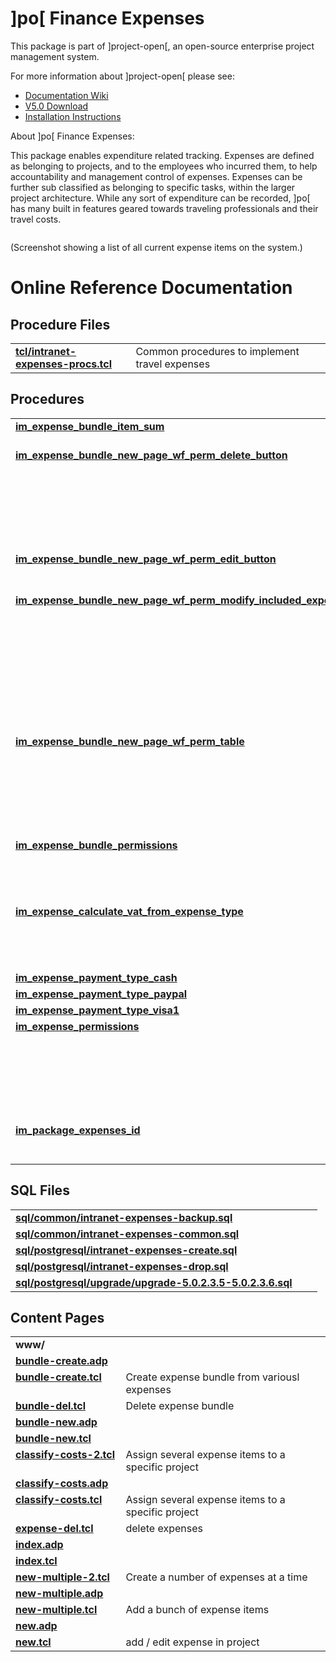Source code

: # ]po[ Finance Expenses
This package is part of ]project-open[, an open-source enterprise project management system.

For more information about ]project-open[ please see:
* [Documentation Wiki](https://www.project-open.com/en/)
* [V5.0 Download](https://sourceforge.net/projects/project-open/files/project-open/V5.0/)
* [Installation Instructions](https://www.project-open.com/en/list-installers)

About ]po[ Finance Expenses:

<p><p>This package enables expenditure related tracking. Expenses are defined as belonging to projects, and to the employees who incurred them, to help accountability and management control of expenses. Expenses can be further sub classified as belonging to specific tasks, within the larger project architecture. While any sort of expenditure can be recorded, ]po[ has many built in features geared towards traveling professionals and their travel costs. <p><p><img alt="" src="https://www.project-open.com/images/manual_screenshots/expense_screenshot1.gif" /><p>(Screenshot showing a list of all current expense items on the system.) <p>

# Online Reference Documentation

## Procedure Files

<table cellpadding="0" cellspacing="0"><tr valign="top"><td style="width:35%"><b><a href="https://www.project-open.net/api-doc/procs-file-view?version_id=85999&amp;path=packages/intranet-expenses/tcl/intranet-expenses-procs.tcl">tcl/intranet-expenses-procs.tcl</a></b></td><td></td><td>Common procedures to implement travel expenses </td></tr></table>

## Procedures

<table cellpadding="0" cellspacing="0"><tr valign="top"><td style="width:35%"><b><a href="https://www.project-open.net/api-doc/proc-view?version_id=85999&amp;proc=im_expense_bundle_item_sum">im_expense_bundle_item_sum</a></b></td><td></td><td>Sums up a list of expense items. </td></tr><tr valign="top"><td style="width:35%"><b><a href="https://www.project-open.net/api-doc/proc-view?version_id=85999&amp;proc=im_expense_bundle_new_page_wf_perm_delete_button">im_expense_bundle_new_page_wf_perm_delete_button</a></b></td><td></td><td>Should we show the &quot;Delete&quot; button in the ExpenseBundleNewPage? Only the owner himself is allowed to delete a bundle, while it is in status &quot;Requested&quot; or &quot;Rejected&quot;. </td></tr><tr valign="top"><td style="width:35%"><b><a href="https://www.project-open.net/api-doc/proc-view?version_id=85999&amp;proc=im_expense_bundle_new_page_wf_perm_edit_button">im_expense_bundle_new_page_wf_perm_edit_button</a></b></td><td></td><td>Should we show the &quot;Edit&quot; button in the ExpenseBundleNewPage? </td></tr><tr valign="top"><td style="width:35%"><b><a href="https://www.project-open.net/api-doc/proc-view?version_id=85999&amp;proc=im_expense_bundle_new_page_wf_perm_modify_included_expenses">im_expense_bundle_new_page_wf_perm_modify_included_expenses</a></b></td><td></td><td>Should we show the &quot;Modify Included Expenses&quot; link in the ExpenseBundleNewPage? The link is visible only for users with &quot;w&quot; permission on the bundle Also, the included expenses can&#39;t be change anymore once the Expense Bundle has been approved. </td></tr><tr valign="top"><td style="width:35%"><b><a href="https://www.project-open.net/api-doc/proc-view?version_id=85999&amp;proc=im_expense_bundle_new_page_wf_perm_table">im_expense_bundle_new_page_wf_perm_table</a></b></td><td></td><td>Returns a hash array representing (role x status) -&gt; (v r d w a), controlling the read and write permissions on expenses, depending on the users&#39;s role and the WF status. </td></tr><tr valign="top"><td style="width:35%"><b><a href="https://www.project-open.net/api-doc/proc-view?version_id=85999&amp;proc=im_expense_bundle_permissions">im_expense_bundle_permissions</a></b></td><td></td><td>Fill the &quot;by-reference&quot; variables read, write and admin with the permissions of $user_id on $bundle_id.&lt;br&gt; </td></tr><tr valign="top"><td style="width:35%"><b><a href="https://www.project-open.net/api-doc/proc-view?version_id=85999&amp;proc=im_expense_calculate_vat_from_expense_type">im_expense_calculate_vat_from_expense_type</a></b></td><td></td><td>Calculates the VAT % as a function of the &quot;aux_string&quot; field in im_categories for &#39;Intranet Expense Type&#39;. </td></tr><tr valign="top"><td style="width:35%"><b><a href="https://www.project-open.net/api-doc/proc-view?version_id=85999&amp;proc=im_expense_payment_type_cash">im_expense_payment_type_cash</a></b></td><td></td><td></td></tr><tr valign="top"><td style="width:35%"><b><a href="https://www.project-open.net/api-doc/proc-view?version_id=85999&amp;proc=im_expense_payment_type_paypal">im_expense_payment_type_paypal</a></b></td><td></td><td></td></tr><tr valign="top"><td style="width:35%"><b><a href="https://www.project-open.net/api-doc/proc-view?version_id=85999&amp;proc=im_expense_payment_type_visa1">im_expense_payment_type_visa1</a></b></td><td></td><td></td></tr><tr valign="top"><td style="width:35%"><b><a href="https://www.project-open.net/api-doc/proc-view?version_id=85999&amp;proc=im_expense_permissions">im_expense_permissions</a></b></td><td></td><td>Fill the &quot;by-reference&quot; variables read, write and admin with the permissions of $user_id on $expense_id.&lt;br&gt; Basically, users can only see and modify their own expenses. </td></tr><tr valign="top"><td style="width:35%"><b><a href="https://www.project-open.net/api-doc/proc-view?version_id=85999&amp;proc=im_package_expenses_id">im_package_expenses_id</a></b></td><td></td><td>Returns the package id of the intranet-expenses module </td></tr></table>

## SQL Files

<table cellpadding="0" cellspacing="0"><tr valign="top"><td><b><a href="https://www.project-open.net/api-doc/display-sql?package_key=intranet-expenses&amp;url=common/intranet-expenses-backup.sql&amp;version_id=85999">sql/common/intranet-expenses-backup.sql</a></b></td><td></td><td></td></tr><tr valign="top"><td><b><a href="https://www.project-open.net/api-doc/display-sql?package_key=intranet-expenses&amp;url=common/intranet-expenses-common.sql&amp;version_id=85999">sql/common/intranet-expenses-common.sql</a></b></td><td></td><td></td></tr><tr valign="top"><td><b><a href="https://www.project-open.net/api-doc/display-sql?package_key=intranet-expenses&amp;url=postgresql/intranet-expenses-create.sql&amp;version_id=85999">sql/postgresql/intranet-expenses-create.sql</a></b></td><td></td><td></td></tr><tr valign="top"><td><b><a href="https://www.project-open.net/api-doc/display-sql?package_key=intranet-expenses&amp;url=postgresql/intranet-expenses-drop.sql&amp;version_id=85999">sql/postgresql/intranet-expenses-drop.sql</a></b></td><td></td><td></td></tr><tr valign="top"><td><b><a href="https://www.project-open.net/api-doc/display-sql?package_key=intranet-expenses&amp;url=postgresql/upgrade/upgrade-5.0.2.3.5-5.0.2.3.6.sql&amp;version_id=85999">sql/postgresql/upgrade/upgrade-5.0.2.3.5-5.0.2.3.6.sql</a></b></td><td></td><td></td></tr></table>

## Content Pages

<table cellpadding="0" cellspacing="0"><tr valign="top"><td><b>www/</b></td></tr><tr valign="top"><td style="width:35%"><b><a href="https://www.project-open.net/api-doc/content-page-view?version_id=85999&amp;path=packages/intranet-expenses/www/bundle-create.adp">bundle-create.adp</a></b></td><td></td></tr><tr valign="top"><td style="width:35%"><b><a href="https://www.project-open.net/api-doc/content-page-view?version_id=85999&amp;path=packages/intranet-expenses/www/bundle-create.tcl">bundle-create.tcl</a></b></td><td>Create expense bundle from variousl expenses</td></tr><tr valign="top"><td style="width:35%"><b><a href="https://www.project-open.net/api-doc/content-page-view?version_id=85999&amp;path=packages/intranet-expenses/www/bundle-del.tcl">bundle-del.tcl</a></b></td><td>Delete expense bundle</td></tr><tr valign="top"><td style="width:35%"><b><a href="https://www.project-open.net/api-doc/content-page-view?version_id=85999&amp;path=packages/intranet-expenses/www/bundle-new.adp">bundle-new.adp</a></b></td><td></td></tr><tr valign="top"><td style="width:35%"><b><a href="https://www.project-open.net/api-doc/content-page-view?version_id=85999&amp;path=packages/intranet-expenses/www/bundle-new.tcl">bundle-new.tcl</a></b></td><td></td></tr><tr valign="top"><td style="width:35%"><b><a href="https://www.project-open.net/api-doc/content-page-view?version_id=85999&amp;path=packages/intranet-expenses/www/classify-costs-2.tcl">classify-costs-2.tcl</a></b></td><td>Assign several expense items to a specific project</td></tr><tr valign="top"><td style="width:35%"><b><a href="https://www.project-open.net/api-doc/content-page-view?version_id=85999&amp;path=packages/intranet-expenses/www/classify-costs.adp">classify-costs.adp</a></b></td><td></td></tr><tr valign="top"><td style="width:35%"><b><a href="https://www.project-open.net/api-doc/content-page-view?version_id=85999&amp;path=packages/intranet-expenses/www/classify-costs.tcl">classify-costs.tcl</a></b></td><td>Assign several expense items to a specific project</td></tr><tr valign="top"><td style="width:35%"><b><a href="https://www.project-open.net/api-doc/content-page-view?version_id=85999&amp;path=packages/intranet-expenses/www/expense-del.tcl">expense-del.tcl</a></b></td><td>delete expenses</td></tr><tr valign="top"><td style="width:35%"><b><a href="https://www.project-open.net/api-doc/content-page-view?version_id=85999&amp;path=packages/intranet-expenses/www/index.adp">index.adp</a></b></td><td></td></tr><tr valign="top"><td style="width:35%"><b><a href="https://www.project-open.net/api-doc/content-page-view?version_id=85999&amp;path=packages/intranet-expenses/www/index.tcl">index.tcl</a></b></td><td></td></tr><tr valign="top"><td style="width:35%"><b><a href="https://www.project-open.net/api-doc/content-page-view?version_id=85999&amp;path=packages/intranet-expenses/www/new-multiple-2.tcl">new-multiple-2.tcl</a></b></td><td>Create a number of expenses at a time</td></tr><tr valign="top"><td style="width:35%"><b><a href="https://www.project-open.net/api-doc/content-page-view?version_id=85999&amp;path=packages/intranet-expenses/www/new-multiple.adp">new-multiple.adp</a></b></td><td></td></tr><tr valign="top"><td style="width:35%"><b><a href="https://www.project-open.net/api-doc/content-page-view?version_id=85999&amp;path=packages/intranet-expenses/www/new-multiple.tcl">new-multiple.tcl</a></b></td><td>Add a bunch of expense items</td></tr><tr valign="top"><td style="width:35%"><b><a href="https://www.project-open.net/api-doc/content-page-view?version_id=85999&amp;path=packages/intranet-expenses/www/new.adp">new.adp</a></b></td><td></td></tr><tr valign="top"><td style="width:35%"><b><a href="https://www.project-open.net/api-doc/content-page-view?version_id=85999&amp;path=packages/intranet-expenses/www/new.tcl">new.tcl</a></b></td><td>add / edit expense in project</td></tr></table>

> **BRIEF**: All lines in the listing above between the line with "<p><p>This package enables" and the line with "## Procedure Files", inclusive, should be set down exactly, and no line outside that range.

> **ANSWER**:
<p><p>This package enables expenditure related tracking. Expenses are defined as belonging to projects, and to the employees who incurred them, to help accountability and management control of expenses. Expenses can be further sub classified as belonging to specific tasks, within the larger project architecture. While any sort of expenditure can be recorded, ]po[ has many built in features geared towards traveling professionals and their travel costs. <p><p><img alt="" src="https://www.project-open.com/images/manual_screenshots/expense_screenshot1.gif" /><p>(Screenshot showing a list of all current expense items on the system.) <p>

# Online Reference Documentation

## Procedure Files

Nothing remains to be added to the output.